Interviewing has been called an art, and there's no doubt that it calls for insight and creativity. But it's also a science, requiring process, methods, and consistency to produce truly accurate and effective results. Look at it this way: Your art will flourish within the sound framework of a systematic, scientific approach.
Having a preplanned structure ensures you're asking the right questions, says Shelly Goldman of The Goldman Group Advantage, a Reston, Virginia, executive recruiting firm. Whether she's recruiting 50 entry-level workers or just one C-level executive, Goldman takes the time to lay the foundation before beginning to interview candidates. Here are some guidelines.
Define Your Objectives Before You Start
Even if you think you're an expert interviewer, a seat-of-the-pants approach can backfire. Take the time to clearly define what you are looking for before you begin recruiting.
- Describe the Position's Duties: Identify what this person will be expected to do and the technical knowledge and skills required to do the job.
- Identify Success Factors: How did previous top performers in this job behave?
- Establish Performance Expectations: What do you expect this person to accomplish?
For this step, bring in the hiring manager, as well as peers or those who have performed the job in the past to make sure you are painting an accurate picture of the ideal candidate. Armed with this information, you'll be better able to evaluate each candidate.
Select Your Questions in Advance
Don't rely on a job description and a candidate's resume to structure the interview. You'll get much better information if you carefully pre-select questions that allow you to evaluate whether a candidate has those skills and behaviors you've identified as essential for the job.
You might include some or all of these types of questions:
1. Icebreakers: As their name implies, icebreakers are used to build rapport and set candidates at ease before beginning the formal interview. Examples:
- Did you have any trouble finding our office?
- Before we start, would you like a cup of coffee or glass of ice water?
- Tell me about yourself.
2. Traditional Questions: With these, you can gather general information about a candidate and their skills and experience. Because these questions are asked often, many candidates will have prepared answers to them, so they can be used to help candidates feel at ease in the early stages of an interview. Examples:
- What are your greatest strengths?
- What is your experience with [competency, skill, function, etc.]?
- Why do you want to work for us?
3. Situational Questions: Ask candidates what they would do in a specific situation relevant to the job at hand. These questions can help you understand a candidate's thought process. Examples:
- How would you deal with an irate customer?
- If we were to hire you, what is the first thing you would do?
- How do you deal with stress on the job?
4. Behavior-Based Questions: These require candidates to share a specific example from their past experience. Each complete answer from a candidate should be in the form of a SAR response -- the complete Situation, Action and Result. If a candidate skips any of these three elements, prompt him to fill in the blanks. Examples:
- Tell me about a crisis you could have prevented. Did you do anything differently after the crisis had passed?
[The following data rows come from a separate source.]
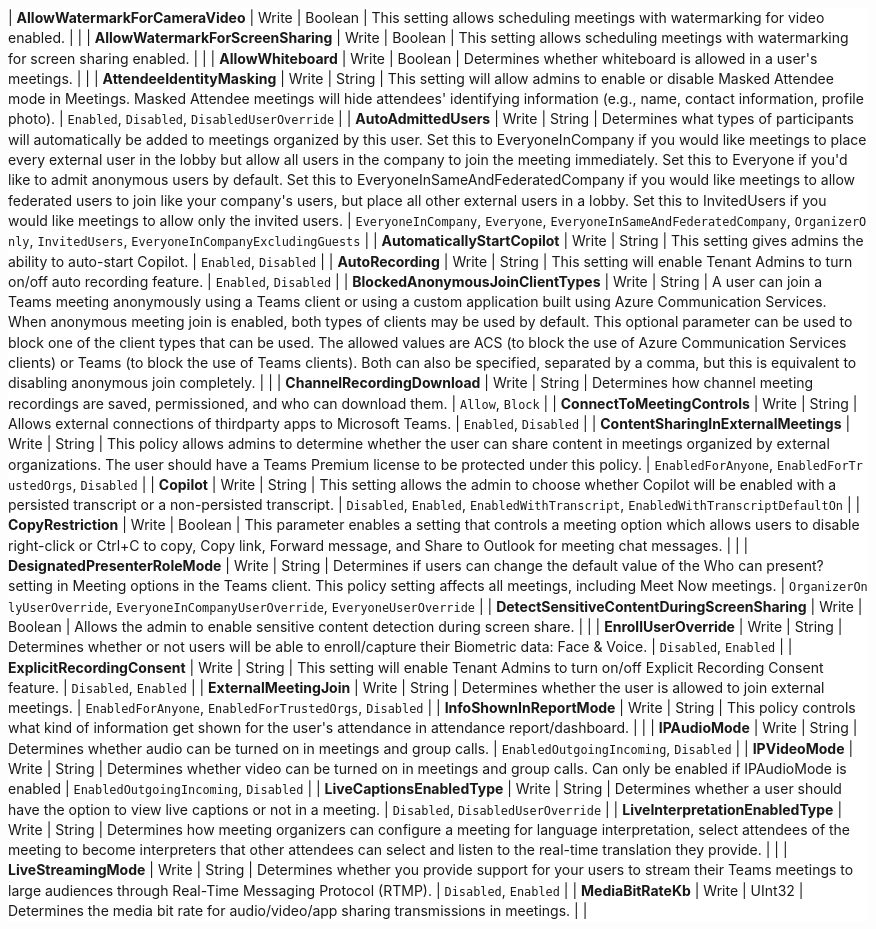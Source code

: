 | **AllowWatermarkForCameraVideo** | Write | Boolean | This setting allows scheduling meetings with watermarking for video enabled. | |
| **AllowWatermarkForScreenSharing** | Write | Boolean | This setting allows scheduling meetings with watermarking for screen sharing enabled. | |
| **AllowWhiteboard** | Write | Boolean | Determines whether whiteboard is allowed in a user's meetings. | |
| **AttendeeIdentityMasking** | Write | String | This setting will allow admins to enable or disable Masked Attendee mode in Meetings. Masked Attendee meetings will hide attendees' identifying information (e.g., name, contact information, profile photo). | `Enabled`, `Disabled`, `DisabledUserOverride` |
| **AutoAdmittedUsers** | Write | String | Determines what types of participants will automatically be added to meetings organized by this user. Set this to EveryoneInCompany if you would like meetings to place every external user in the lobby but allow all users in the company to join the meeting immediately. Set this to Everyone if you'd like to admit anonymous users by default. Set this to EveryoneInSameAndFederatedCompany if you would like meetings to allow federated users to join like your company's users, but place all other external users in a lobby. Set this to InvitedUsers if you would like meetings to allow only the invited users. | `EveryoneInCompany`, `Everyone`, `EveryoneInSameAndFederatedCompany`, `OrganizerOnly`, `InvitedUsers`, `EveryoneInCompanyExcludingGuests` |
| **AutomaticallyStartCopilot** | Write | String | This setting gives admins the ability to auto-start Copilot. | `Enabled`, `Disabled` |
| **AutoRecording** | Write | String | This setting will enable Tenant Admins to turn on/off auto recording feature. | `Enabled`, `Disabled` |
| **BlockedAnonymousJoinClientTypes** | Write | String | A user can join a Teams meeting anonymously using a Teams client or using a custom application built using Azure Communication Services. When anonymous meeting join is enabled, both types of clients may be used by default. This optional parameter can be used to block one of the client types that can be used. The allowed values are ACS (to block the use of Azure Communication Services clients) or Teams (to block the use of Teams clients). Both can also be specified, separated by a comma, but this is equivalent to disabling anonymous join completely. | |
| **ChannelRecordingDownload** | Write | String | Determines how channel meeting recordings are saved, permissioned, and who can download them. | `Allow`, `Block` |
| **ConnectToMeetingControls** | Write | String | Allows external connections of thirdparty apps to Microsoft Teams. | `Enabled`, `Disabled` |
| **ContentSharingInExternalMeetings** | Write | String | This policy allows admins to determine whether the user can share content in meetings organized by external organizations. The user should have a Teams Premium license to be protected under this policy. | `EnabledForAnyone`, `EnabledForTrustedOrgs`, `Disabled` |
| **Copilot** | Write | String | This setting allows the admin to choose whether Copilot will be enabled with a persisted transcript or a non-persisted transcript. | `Disabled`, `Enabled`, `EnabledWithTranscript`, `EnabledWithTranscriptDefaultOn` |
| **CopyRestriction** | Write | Boolean | This parameter enables a setting that controls a meeting option which allows users to disable right-click or Ctrl+C to copy, Copy link, Forward message, and Share to Outlook for meeting chat messages. | |
| **DesignatedPresenterRoleMode** | Write | String | Determines if users can change the default value of the Who can present? setting in Meeting options in the Teams client. This policy setting affects all meetings, including Meet Now meetings. | `OrganizerOnlyUserOverride`, `EveryoneInCompanyUserOverride`, `EveryoneUserOverride` |
| **DetectSensitiveContentDuringScreenSharing** | Write | Boolean | Allows the admin to enable sensitive content detection during screen share. | |
| **EnrollUserOverride** | Write | String | Determines whether or not users will be able to enroll/capture their Biometric data: Face & Voice. | `Disabled`, `Enabled` |
| **ExplicitRecordingConsent** | Write | String | This setting will enable Tenant Admins to turn on/off Explicit Recording Consent feature. | `Disabled`, `Enabled` |
| **ExternalMeetingJoin** | Write | String | Determines whether the user is allowed to join external meetings. | `EnabledForAnyone`, `EnabledForTrustedOrgs`, `Disabled` |
| **InfoShownInReportMode** | Write | String | This policy controls what kind of information get shown for the user's attendance in attendance report/dashboard. | |
| **IPAudioMode** | Write | String | Determines whether audio can be turned on in meetings and group calls. | `EnabledOutgoingIncoming`, `Disabled` |
| **IPVideoMode** | Write | String | Determines whether video can be turned on in meetings and group calls. Can only be enabled if IPAudioMode is enabled | `EnabledOutgoingIncoming`, `Disabled` |
| **LiveCaptionsEnabledType** | Write | String | Determines whether a user should have the option to view live captions or not in a meeting. | `Disabled`, `DisabledUserOverride` |
| **LiveInterpretationEnabledType** | Write | String | Determines how meeting organizers can configure a meeting for language interpretation, select attendees of the meeting to become interpreters that other attendees can select and listen to the real-time translation they provide. | |
| **LiveStreamingMode** | Write | String | Determines whether you provide support for your users to stream their Teams meetings to large audiences through Real-Time Messaging Protocol (RTMP). | `Disabled`, `Enabled` |
| **MediaBitRateKb** | Write | UInt32 | Determines the media bit rate for audio/video/app sharing transmissions in meetings. | |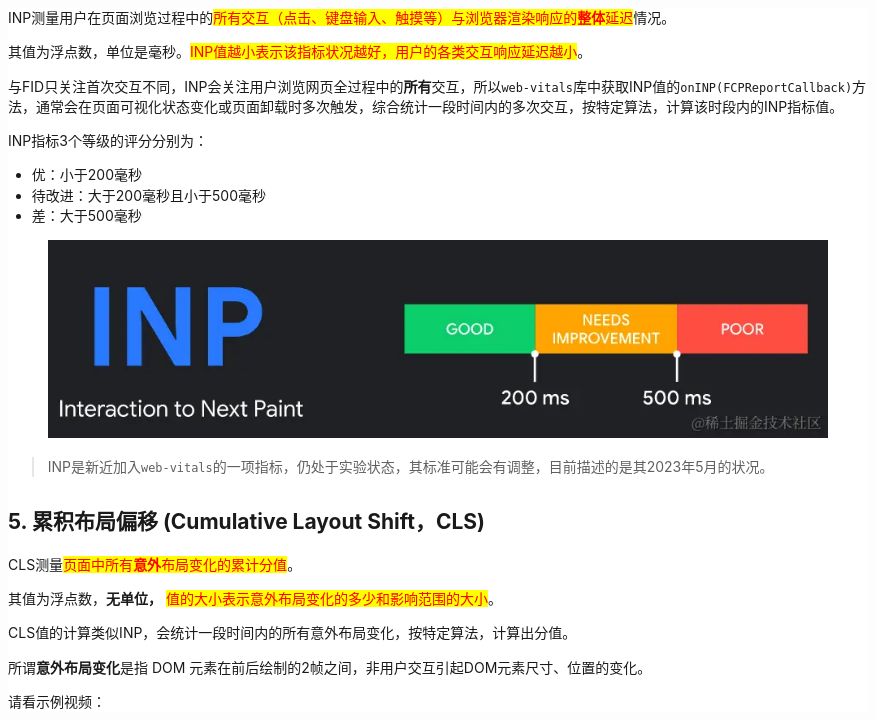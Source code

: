 INP测量用户在页面浏览过程中的<mark style="color:red;">所有交互（点击、键盘输入、触摸等）与浏览器渲染响应的</mark><mark style="color:red;">**整体**</mark><mark style="color:red;">延迟</mark>情况。

其值为浮点数，单位是毫秒。<mark style="color:red;">INP值越小表示该指标状况越好，用户的各类交互响应延迟越小</mark>。

与FID只关注首次交互不同，INP会关注用户浏览网页全过程中的**所有**交互，所以`web-vitals`库中获取INP值的`onINP(FCPReportCallback)`方法，通常会在页面可视化状态变化或页面卸载时多次触发，综合统计一段时间内的多次交互，按特定算法，计算该时段内的INP指标值。

INP指标3个等级的评分分别为：

* 优：小于200毫秒
* 待改进：大于200毫秒且小于500毫秒
* 差：大于500毫秒

<figure><img src="../../.gitbook/assets/image (5).png" alt=""><figcaption></figcaption></figure>

> INP是新近加入`web-vitals`的一项指标，仍处于实验状态，其标准可能会有调整，目前描述的是其2023年5月的状况。

## 5. 累积布局偏移 (Cumulative Layout Shift，CLS)

CLS测量<mark style="color:red;">页面中所有</mark><mark style="color:red;">**意外**</mark><mark style="color:red;">布局变化的累计分值</mark>。

其值为浮点数，**无单位，** <mark style="color:red;">值的大小表示意外布局变化的多少和影响范围的大小</mark>。

CLS值的计算类似INP，会统计一段时间内的所有意外布局变化，按特定算法，计算出分值。

所谓**意外布局变化**是指 DOM 元素在前后绘制的2帧之间，非用户交互引起DOM元素尺寸、位置的变化。

请看示例视频：
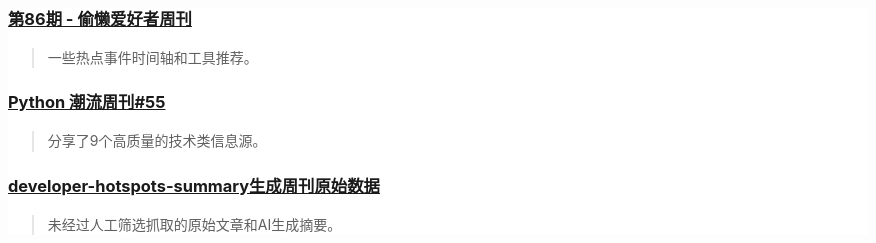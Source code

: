 ### [第86期 - 偷懒爱好者周刊](https://toolight.zhubai.love/posts/2412477802055401472) 
> 一些热点事件时间轴和工具推荐。

### [Python 潮流周刊#55](https://www.cnblogs.com/pythonista/p/18241025)
> 分享了9个高质量的技术类信息源。

### [developer-hotspots-summary生成周刊原始数据](https://github.com/Xiaoxie1994/developer-hotspots-summary/blob/main/result/2024-06-15%E7%94%9F%E6%88%90%E7%83%AD%E9%97%A8%E6%96%87%E7%AB%A0.md)
> 未经过人工筛选抓取的原始文章和AI生成摘要。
- Tell me how you resolve crises by deploying your team members. Give me a specific example.
- Crises usually require us to act quickly. In retrospect, how would you have handled a recent crisis differently, if you had been given more time to think before acting?
Behavior-based interviewing ensures we are making good decisions based on established criteria for success, in the position or in the organization, says Joan Woodward, assistant vice president and senior human resources business partner at Fifth Third Bank in Cincinnati.
5. Culture-Fit Questions: These will help you select candidates who are motivated and suited to perform well in the unique environment of your organization. Examples:
- What gave you the greatest feeling of achievement in your last job? Why was this so satisfying?
- Why did you choose this type of work?
- What motivates you to work hard? Give me some examples.
Build an Interview Team
Whenever possible, have more than one person interview candidates; you'll gain a balanced perspective and be more likely to have a fair hiring process. In addition to the reporting manager and a human resources representative, think about including some of the people who will be working with the new hire.
At Fifth Third Bank, by the time candidates reach Joan Woodward, they have already been pre-screened for essential job skills. "One of the most important things for me is to find out if they are going to fit within the culture and the team environment at Fifth Third," she says. "My favorite kinds of questions are to determine if they are going to be a good team member, because the team environment is a critical component of our culture at Fifth Third."